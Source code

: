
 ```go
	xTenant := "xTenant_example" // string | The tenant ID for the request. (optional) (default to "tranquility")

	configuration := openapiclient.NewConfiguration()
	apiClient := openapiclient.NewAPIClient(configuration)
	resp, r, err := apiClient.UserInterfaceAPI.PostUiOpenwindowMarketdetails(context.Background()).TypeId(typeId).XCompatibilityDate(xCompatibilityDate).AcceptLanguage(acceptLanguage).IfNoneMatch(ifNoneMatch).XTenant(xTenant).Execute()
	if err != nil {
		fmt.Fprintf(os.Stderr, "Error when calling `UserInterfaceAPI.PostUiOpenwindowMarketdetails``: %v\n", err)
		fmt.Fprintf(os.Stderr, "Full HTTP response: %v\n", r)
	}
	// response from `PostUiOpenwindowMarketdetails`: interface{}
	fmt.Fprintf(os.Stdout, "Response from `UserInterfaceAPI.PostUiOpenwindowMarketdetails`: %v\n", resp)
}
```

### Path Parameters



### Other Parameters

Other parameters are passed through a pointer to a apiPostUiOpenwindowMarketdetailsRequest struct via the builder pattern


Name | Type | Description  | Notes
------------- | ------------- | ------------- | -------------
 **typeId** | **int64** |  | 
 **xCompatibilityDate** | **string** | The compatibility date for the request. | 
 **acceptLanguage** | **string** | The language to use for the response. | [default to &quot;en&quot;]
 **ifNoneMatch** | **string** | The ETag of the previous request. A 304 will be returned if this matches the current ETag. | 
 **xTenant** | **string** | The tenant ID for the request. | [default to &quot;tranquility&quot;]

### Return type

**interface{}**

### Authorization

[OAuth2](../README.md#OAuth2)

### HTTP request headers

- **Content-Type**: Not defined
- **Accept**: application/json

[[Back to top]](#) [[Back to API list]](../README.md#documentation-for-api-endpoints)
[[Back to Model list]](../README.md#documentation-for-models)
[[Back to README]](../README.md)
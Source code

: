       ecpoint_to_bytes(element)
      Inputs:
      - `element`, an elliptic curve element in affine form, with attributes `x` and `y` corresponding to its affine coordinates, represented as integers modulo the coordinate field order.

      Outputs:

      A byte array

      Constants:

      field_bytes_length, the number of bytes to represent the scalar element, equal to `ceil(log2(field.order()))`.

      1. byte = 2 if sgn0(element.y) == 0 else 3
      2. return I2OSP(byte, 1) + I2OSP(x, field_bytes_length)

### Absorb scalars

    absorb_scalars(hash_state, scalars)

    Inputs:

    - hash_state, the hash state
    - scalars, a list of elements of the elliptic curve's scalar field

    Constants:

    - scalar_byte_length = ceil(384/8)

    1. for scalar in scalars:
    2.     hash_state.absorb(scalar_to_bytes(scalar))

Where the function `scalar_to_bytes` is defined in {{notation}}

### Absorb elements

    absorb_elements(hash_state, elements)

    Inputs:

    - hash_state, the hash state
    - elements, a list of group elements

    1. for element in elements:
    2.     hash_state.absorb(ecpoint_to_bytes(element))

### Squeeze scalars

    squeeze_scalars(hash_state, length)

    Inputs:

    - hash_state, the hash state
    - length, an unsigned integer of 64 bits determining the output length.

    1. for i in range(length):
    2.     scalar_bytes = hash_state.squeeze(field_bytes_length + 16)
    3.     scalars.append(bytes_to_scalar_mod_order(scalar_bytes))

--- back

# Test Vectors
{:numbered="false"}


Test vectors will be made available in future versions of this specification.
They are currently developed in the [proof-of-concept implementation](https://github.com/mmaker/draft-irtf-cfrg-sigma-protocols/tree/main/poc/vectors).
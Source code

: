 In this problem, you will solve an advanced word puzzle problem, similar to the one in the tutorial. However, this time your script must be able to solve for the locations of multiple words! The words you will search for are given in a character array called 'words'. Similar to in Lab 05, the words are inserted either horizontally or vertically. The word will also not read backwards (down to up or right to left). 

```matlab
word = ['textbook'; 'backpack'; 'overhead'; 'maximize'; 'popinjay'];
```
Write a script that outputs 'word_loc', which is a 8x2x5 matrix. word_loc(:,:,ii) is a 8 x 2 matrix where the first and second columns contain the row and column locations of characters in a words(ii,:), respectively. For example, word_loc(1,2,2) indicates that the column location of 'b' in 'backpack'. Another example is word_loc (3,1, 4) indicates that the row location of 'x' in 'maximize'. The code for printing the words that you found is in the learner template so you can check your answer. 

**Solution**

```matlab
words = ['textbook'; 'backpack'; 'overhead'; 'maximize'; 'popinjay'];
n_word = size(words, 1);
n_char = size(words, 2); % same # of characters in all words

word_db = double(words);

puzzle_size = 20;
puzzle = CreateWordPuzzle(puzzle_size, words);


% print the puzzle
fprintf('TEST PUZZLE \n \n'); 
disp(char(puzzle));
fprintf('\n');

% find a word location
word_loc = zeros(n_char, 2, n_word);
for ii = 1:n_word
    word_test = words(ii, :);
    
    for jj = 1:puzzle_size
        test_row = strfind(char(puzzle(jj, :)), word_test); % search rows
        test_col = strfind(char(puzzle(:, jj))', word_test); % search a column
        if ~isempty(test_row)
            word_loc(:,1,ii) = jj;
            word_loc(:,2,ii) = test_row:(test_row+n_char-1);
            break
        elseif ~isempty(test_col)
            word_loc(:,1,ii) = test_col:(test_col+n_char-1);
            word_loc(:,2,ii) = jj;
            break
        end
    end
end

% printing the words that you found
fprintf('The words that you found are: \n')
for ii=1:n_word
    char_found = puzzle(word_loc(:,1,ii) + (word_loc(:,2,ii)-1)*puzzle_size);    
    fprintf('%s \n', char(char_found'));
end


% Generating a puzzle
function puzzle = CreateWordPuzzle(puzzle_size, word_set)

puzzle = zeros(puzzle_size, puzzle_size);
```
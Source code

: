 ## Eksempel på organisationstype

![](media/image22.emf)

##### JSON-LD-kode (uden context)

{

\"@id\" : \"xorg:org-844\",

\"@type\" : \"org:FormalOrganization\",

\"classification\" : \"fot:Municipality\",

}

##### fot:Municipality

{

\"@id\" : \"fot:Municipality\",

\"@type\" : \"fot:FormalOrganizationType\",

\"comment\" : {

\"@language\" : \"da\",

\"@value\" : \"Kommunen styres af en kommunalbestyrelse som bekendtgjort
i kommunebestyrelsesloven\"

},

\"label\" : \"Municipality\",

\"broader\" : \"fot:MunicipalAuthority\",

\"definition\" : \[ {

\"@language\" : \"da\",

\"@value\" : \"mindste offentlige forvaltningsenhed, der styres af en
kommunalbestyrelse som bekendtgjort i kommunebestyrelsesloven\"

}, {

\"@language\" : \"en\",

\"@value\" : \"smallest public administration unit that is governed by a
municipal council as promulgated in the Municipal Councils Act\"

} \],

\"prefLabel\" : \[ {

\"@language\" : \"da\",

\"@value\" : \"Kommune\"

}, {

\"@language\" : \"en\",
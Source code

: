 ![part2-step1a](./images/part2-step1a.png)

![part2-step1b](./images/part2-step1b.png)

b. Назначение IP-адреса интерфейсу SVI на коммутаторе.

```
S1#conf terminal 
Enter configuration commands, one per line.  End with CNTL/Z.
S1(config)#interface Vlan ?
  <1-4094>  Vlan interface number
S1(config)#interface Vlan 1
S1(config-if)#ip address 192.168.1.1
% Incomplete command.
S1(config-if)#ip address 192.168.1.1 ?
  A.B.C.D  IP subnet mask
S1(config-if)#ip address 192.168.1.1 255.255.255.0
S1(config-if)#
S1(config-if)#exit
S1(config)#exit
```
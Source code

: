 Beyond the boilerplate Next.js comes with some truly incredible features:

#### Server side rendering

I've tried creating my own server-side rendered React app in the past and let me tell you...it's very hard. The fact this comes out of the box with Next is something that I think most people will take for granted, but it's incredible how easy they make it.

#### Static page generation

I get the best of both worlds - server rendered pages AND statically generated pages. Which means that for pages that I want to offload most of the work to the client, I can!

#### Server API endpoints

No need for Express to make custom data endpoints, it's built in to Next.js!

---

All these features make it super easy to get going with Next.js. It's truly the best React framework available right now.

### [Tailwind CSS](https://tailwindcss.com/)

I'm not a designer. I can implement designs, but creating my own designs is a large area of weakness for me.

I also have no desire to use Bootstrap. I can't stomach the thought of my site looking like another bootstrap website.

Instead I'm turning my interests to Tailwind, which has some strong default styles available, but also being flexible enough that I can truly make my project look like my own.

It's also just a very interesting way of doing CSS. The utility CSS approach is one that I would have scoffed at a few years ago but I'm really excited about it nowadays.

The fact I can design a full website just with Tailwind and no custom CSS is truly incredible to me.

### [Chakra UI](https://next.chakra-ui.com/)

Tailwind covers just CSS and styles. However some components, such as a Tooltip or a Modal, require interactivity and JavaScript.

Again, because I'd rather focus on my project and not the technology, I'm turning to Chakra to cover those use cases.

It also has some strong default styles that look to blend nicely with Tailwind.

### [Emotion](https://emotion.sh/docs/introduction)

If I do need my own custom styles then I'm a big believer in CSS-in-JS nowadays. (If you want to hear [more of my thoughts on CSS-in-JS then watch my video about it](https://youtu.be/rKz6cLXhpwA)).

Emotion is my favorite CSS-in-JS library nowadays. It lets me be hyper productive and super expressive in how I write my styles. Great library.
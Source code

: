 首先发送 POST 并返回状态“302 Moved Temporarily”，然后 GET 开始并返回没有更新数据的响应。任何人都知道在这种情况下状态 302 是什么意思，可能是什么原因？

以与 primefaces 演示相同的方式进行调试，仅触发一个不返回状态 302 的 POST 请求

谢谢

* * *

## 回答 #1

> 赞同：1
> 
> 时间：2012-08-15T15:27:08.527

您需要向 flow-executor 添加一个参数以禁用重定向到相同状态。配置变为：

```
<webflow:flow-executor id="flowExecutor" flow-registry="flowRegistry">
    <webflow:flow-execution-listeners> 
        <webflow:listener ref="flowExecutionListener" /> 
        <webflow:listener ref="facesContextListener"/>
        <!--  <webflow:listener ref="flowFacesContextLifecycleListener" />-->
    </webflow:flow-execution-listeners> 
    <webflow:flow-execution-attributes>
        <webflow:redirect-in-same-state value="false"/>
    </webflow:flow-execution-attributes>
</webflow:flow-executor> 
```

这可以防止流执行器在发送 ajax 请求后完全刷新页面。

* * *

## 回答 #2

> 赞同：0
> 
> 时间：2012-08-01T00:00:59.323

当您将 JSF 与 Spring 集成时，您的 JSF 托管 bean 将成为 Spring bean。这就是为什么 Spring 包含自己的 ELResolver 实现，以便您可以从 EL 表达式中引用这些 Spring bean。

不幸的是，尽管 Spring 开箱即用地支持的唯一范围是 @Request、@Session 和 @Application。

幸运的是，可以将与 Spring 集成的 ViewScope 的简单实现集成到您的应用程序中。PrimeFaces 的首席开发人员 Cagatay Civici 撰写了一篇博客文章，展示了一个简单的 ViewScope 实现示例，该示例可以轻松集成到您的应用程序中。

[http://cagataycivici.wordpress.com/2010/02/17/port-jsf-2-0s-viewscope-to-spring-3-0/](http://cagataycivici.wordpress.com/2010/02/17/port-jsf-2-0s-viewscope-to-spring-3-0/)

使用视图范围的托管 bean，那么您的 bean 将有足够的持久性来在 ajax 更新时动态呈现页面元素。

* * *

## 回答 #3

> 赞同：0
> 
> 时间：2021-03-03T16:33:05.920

========

Only the lines holding "elliptic" are wanted, so copy each of them from the material.

» **Response**:
      - `element`, an elliptic curve element in affine form, with attributes `x` and `y` corresponding to its affine coordinates, represented as integers modulo the coordinate field order.
    - scalars, a list of elements of the elliptic curve's scalar field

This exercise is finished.